LAYOUT OF THE BEDS
The layout of the beds in the Monks' Dormitory is complex
and ingenious. We have already discussed the manner
in which it was designed in our analysis of the scale and
construction methods used in designing the Plan.[43]
The
number 77 is not likely to be an accident.[44]
Yet I have been
able to find only one instance where the number of monks
was confined to this figure.[45]
The Monk's Dormitory, like the two other principal
buildings of the cloister, the Refectory and the Cellar, has
no internal architectural wall partitions whatsoever, and for
that reason must be thought of as a unitary space, open from
end to end. This should not be interpreted to mean, however,
that the beds were in full and open view of everyone
throughout the entire length and width of the building.

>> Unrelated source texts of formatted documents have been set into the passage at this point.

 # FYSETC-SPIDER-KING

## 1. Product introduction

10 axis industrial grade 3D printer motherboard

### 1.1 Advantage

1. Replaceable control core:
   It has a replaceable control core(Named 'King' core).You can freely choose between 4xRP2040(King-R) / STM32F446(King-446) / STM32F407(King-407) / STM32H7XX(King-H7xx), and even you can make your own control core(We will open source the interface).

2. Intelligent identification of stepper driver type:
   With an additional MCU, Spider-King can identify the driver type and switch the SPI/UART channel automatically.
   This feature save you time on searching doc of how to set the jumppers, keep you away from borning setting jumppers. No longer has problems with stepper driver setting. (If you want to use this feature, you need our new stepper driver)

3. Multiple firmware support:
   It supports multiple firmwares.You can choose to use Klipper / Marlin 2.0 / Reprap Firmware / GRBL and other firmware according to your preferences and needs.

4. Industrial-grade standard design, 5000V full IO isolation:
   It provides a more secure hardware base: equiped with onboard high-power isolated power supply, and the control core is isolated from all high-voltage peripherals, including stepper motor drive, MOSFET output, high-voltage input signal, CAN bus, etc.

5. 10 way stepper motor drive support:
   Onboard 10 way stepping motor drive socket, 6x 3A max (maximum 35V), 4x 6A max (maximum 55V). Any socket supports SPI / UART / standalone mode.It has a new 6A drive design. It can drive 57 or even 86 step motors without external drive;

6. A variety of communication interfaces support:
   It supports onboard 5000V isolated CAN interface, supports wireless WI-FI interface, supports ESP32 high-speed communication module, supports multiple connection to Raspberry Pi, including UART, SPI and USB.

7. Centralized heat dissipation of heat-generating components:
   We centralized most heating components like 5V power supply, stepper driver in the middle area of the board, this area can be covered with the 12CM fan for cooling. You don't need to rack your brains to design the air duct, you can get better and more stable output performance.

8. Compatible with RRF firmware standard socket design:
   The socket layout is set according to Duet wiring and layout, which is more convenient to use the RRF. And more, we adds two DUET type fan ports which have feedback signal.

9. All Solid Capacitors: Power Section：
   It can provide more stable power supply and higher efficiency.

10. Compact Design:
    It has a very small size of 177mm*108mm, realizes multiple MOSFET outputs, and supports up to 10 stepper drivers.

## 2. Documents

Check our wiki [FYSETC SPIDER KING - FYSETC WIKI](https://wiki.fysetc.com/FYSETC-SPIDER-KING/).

They must have been separated from one another by
wooden panels sufficiently high and long to protect the
monks from interfering with one another. The Custom of
Subiaco stipulates "that there be wooden partitions between
bed and bed, so that the brothers may not see each
other when they rest or read in their beds, and overhead
they must be covered [with canopies] because of the dust
and the cold." The same custom also requires "that these
spaces be so arranged, as to be provided with a window
admitting daylight for reading and writing as well as a
small table and a chair and whatever else is necessary for
that purpose."
[46]
The Custom of Subiaco is a relatively late source[47]
and
already reflects a relaxation of the Rule of St. Benedict in
favor of greater privacy—a development in the further
course of which the dormitory ended up by being subdivided
internally into a sequence of individual cubicles
ranged along the walls of the building, with a passage left
in the middle, each cubicle forming a separate enclosure
fitted, besides the bed, with a chair and a desk beneath a
window. This arrangement, so well known from the dorter
of Durham Cathedral (built by Bishop Skirlaw in 13981404)[48]

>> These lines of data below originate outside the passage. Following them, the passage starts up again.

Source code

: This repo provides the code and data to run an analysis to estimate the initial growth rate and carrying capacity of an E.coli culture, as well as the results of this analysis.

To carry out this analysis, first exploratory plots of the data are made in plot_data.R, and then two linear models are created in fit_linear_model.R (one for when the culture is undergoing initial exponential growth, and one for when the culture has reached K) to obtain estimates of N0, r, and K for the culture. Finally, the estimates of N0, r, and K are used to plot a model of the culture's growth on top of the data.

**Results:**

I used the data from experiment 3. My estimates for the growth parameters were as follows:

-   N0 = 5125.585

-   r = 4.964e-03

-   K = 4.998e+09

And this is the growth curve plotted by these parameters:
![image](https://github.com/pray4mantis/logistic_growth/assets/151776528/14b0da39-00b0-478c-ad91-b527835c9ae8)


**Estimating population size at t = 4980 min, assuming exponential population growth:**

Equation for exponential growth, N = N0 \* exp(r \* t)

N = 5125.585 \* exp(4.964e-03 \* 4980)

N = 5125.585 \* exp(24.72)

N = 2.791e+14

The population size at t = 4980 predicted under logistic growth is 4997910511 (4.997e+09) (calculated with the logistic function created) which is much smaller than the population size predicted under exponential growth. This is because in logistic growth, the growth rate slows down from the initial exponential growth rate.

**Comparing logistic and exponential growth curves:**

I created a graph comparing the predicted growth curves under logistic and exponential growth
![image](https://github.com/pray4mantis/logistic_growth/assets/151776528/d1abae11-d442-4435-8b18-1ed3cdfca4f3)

was clearly not in the mind of the churchmen who
ruled on the details of the layout of the Monks' Dormitory
on the Plan of St. Gall. Yet even here we might be justified
in counting on at least a rudimentary system of partition
walls between the beds—if not for moral protection, for
purely practical reasons: since the brothers were permitted
to read in bed during their afternoon rest period, they were
in need of at least a headboard against which to lean.